• [TASK DESCRIPTION] Only one stretch of the data below is wanted: the lines from the one with "### Generating service accounts" through the one with "1) Visit [here](https://github.com/xyou365/AutoRclone)", repeated exactly.

• [INPUT RECORDS]
═══

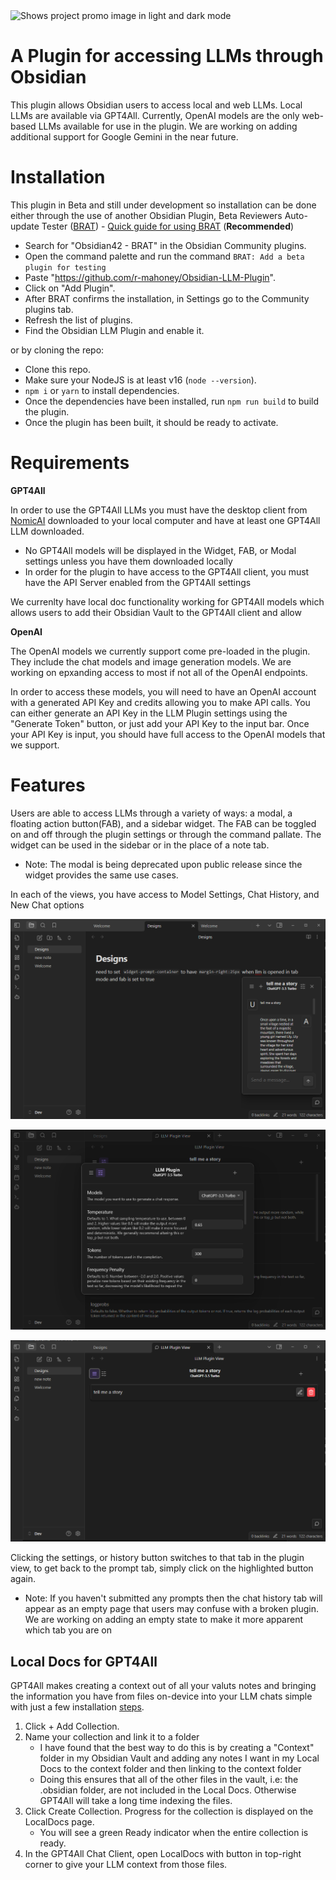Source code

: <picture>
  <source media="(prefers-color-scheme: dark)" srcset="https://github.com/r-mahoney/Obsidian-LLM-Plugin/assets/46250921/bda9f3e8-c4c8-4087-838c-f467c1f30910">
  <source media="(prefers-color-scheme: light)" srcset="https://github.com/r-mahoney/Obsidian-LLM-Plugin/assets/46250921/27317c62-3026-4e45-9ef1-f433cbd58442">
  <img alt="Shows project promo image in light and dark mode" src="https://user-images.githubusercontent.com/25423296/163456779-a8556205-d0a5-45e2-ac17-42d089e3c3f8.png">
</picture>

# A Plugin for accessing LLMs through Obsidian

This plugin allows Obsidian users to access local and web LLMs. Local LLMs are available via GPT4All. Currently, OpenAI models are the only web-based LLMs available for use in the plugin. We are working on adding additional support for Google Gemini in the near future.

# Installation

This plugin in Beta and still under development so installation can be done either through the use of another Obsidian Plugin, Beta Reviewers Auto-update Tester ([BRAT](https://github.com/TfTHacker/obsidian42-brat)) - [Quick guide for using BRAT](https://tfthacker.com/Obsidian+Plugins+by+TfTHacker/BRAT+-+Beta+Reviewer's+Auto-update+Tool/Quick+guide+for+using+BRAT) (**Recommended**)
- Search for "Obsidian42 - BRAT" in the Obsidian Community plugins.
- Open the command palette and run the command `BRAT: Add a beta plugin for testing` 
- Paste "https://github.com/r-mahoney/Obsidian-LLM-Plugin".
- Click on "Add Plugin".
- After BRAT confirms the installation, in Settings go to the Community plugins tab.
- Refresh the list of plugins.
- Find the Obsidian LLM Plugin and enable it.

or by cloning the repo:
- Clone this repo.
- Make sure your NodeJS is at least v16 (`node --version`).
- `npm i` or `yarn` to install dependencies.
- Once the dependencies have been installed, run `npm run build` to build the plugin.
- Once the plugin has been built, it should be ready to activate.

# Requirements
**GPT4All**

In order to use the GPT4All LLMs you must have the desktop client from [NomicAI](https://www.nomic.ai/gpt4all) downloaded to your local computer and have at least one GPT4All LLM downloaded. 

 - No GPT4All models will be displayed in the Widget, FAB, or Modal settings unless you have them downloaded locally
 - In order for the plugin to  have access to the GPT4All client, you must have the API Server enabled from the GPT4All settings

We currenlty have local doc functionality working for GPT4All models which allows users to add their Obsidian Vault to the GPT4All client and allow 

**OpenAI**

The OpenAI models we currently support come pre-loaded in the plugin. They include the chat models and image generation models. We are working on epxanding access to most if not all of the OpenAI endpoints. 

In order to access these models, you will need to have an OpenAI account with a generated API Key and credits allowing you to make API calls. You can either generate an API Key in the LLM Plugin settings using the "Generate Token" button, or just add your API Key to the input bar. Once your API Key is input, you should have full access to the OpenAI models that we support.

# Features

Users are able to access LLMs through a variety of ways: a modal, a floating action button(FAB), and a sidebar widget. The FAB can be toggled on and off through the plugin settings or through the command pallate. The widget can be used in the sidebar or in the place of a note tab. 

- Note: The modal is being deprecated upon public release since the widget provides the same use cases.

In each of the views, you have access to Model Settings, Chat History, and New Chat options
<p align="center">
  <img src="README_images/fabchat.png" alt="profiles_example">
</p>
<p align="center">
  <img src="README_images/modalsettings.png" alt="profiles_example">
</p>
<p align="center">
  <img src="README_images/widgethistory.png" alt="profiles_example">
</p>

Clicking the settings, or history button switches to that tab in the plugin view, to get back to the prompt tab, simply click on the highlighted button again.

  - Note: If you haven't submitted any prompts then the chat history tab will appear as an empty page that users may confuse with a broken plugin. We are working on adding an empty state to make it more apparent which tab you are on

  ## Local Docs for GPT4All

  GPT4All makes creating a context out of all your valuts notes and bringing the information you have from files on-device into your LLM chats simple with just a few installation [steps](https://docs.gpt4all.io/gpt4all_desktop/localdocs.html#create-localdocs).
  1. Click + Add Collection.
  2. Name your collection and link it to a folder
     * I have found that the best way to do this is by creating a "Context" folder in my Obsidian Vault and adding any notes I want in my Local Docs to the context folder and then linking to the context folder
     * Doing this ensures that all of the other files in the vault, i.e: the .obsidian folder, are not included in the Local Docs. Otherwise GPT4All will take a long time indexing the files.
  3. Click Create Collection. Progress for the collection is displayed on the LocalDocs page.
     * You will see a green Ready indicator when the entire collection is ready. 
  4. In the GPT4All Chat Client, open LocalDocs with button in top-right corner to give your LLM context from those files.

═══

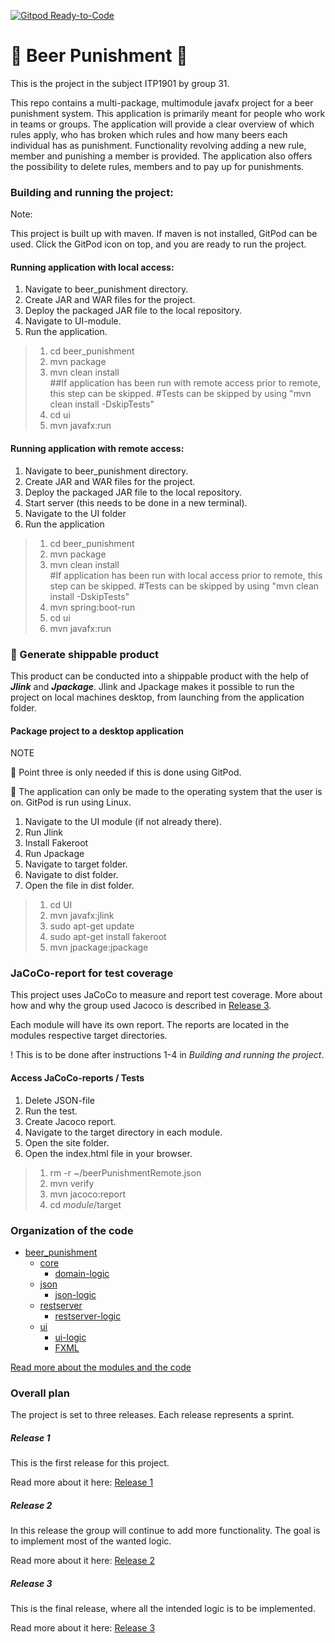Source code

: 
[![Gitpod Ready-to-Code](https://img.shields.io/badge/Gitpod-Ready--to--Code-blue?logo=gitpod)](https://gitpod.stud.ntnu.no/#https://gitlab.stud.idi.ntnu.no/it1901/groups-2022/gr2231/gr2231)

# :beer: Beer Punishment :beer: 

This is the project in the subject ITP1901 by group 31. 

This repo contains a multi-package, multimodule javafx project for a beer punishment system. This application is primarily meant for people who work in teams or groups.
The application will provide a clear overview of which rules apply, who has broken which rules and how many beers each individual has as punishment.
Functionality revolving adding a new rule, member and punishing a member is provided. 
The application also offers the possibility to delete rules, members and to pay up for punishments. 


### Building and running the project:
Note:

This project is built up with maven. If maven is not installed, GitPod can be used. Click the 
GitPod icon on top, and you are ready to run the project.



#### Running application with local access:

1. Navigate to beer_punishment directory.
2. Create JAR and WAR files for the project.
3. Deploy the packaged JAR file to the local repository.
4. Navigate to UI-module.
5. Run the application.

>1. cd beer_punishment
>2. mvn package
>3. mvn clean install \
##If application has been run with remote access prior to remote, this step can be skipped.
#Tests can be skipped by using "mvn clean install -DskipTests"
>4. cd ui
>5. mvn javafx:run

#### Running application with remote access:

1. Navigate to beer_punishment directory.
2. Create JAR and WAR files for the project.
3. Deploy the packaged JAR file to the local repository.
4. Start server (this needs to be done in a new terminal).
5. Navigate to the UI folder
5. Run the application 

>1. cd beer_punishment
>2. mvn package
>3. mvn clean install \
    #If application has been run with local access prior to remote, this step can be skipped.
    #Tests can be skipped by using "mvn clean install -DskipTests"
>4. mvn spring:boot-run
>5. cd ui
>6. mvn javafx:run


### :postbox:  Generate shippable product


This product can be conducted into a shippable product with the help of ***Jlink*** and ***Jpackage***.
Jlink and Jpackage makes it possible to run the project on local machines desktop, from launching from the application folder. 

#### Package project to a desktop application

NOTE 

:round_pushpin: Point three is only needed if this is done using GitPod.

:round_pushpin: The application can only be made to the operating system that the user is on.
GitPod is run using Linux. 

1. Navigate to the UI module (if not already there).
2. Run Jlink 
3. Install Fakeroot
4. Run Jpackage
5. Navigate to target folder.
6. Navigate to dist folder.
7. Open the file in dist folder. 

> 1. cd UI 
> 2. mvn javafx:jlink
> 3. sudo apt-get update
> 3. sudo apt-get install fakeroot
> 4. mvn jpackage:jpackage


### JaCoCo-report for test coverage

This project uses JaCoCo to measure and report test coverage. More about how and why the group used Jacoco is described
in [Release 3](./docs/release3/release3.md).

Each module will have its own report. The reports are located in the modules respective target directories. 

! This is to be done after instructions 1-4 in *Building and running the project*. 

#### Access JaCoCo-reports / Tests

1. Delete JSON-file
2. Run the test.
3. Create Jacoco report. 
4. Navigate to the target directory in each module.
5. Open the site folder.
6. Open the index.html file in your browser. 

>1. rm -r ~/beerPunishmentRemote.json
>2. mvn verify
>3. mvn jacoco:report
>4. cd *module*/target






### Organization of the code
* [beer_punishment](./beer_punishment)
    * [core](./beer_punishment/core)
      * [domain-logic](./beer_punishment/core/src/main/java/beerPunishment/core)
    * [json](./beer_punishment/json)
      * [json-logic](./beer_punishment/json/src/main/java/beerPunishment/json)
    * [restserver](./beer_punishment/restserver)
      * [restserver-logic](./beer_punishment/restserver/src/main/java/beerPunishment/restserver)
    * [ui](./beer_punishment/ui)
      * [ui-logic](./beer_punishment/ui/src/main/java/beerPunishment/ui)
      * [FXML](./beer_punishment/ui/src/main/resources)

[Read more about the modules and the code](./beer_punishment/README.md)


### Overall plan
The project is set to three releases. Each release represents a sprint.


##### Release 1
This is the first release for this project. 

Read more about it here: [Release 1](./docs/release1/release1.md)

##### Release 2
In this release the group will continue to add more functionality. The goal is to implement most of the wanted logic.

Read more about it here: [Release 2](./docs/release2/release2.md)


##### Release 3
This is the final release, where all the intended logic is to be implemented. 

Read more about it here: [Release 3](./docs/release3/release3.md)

═══

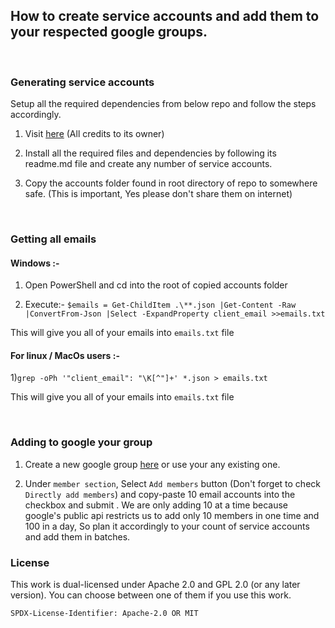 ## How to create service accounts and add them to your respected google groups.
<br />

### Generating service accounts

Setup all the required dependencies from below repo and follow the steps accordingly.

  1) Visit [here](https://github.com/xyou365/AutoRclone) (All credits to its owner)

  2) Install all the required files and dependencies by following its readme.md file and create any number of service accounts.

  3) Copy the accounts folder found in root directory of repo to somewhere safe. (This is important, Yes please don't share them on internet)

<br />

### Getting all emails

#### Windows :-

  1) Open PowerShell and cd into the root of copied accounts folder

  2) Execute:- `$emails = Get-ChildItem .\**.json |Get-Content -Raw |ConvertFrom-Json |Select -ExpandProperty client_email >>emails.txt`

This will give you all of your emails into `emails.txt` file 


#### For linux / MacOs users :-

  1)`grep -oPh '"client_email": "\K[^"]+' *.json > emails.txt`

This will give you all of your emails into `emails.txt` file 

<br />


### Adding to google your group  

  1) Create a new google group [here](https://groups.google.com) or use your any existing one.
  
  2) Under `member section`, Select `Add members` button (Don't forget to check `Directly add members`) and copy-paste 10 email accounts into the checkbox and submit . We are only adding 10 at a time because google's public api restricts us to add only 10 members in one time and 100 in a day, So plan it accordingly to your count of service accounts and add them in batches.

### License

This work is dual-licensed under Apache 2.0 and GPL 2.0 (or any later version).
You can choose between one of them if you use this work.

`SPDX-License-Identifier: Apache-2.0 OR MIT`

═══

• [RESULT]
### Generating service accounts

Setup all the required dependencies from below repo and follow the steps accordingly.

  1) Visit [here](https://github.com/xyou365/AutoRclone) (All credits to its owner)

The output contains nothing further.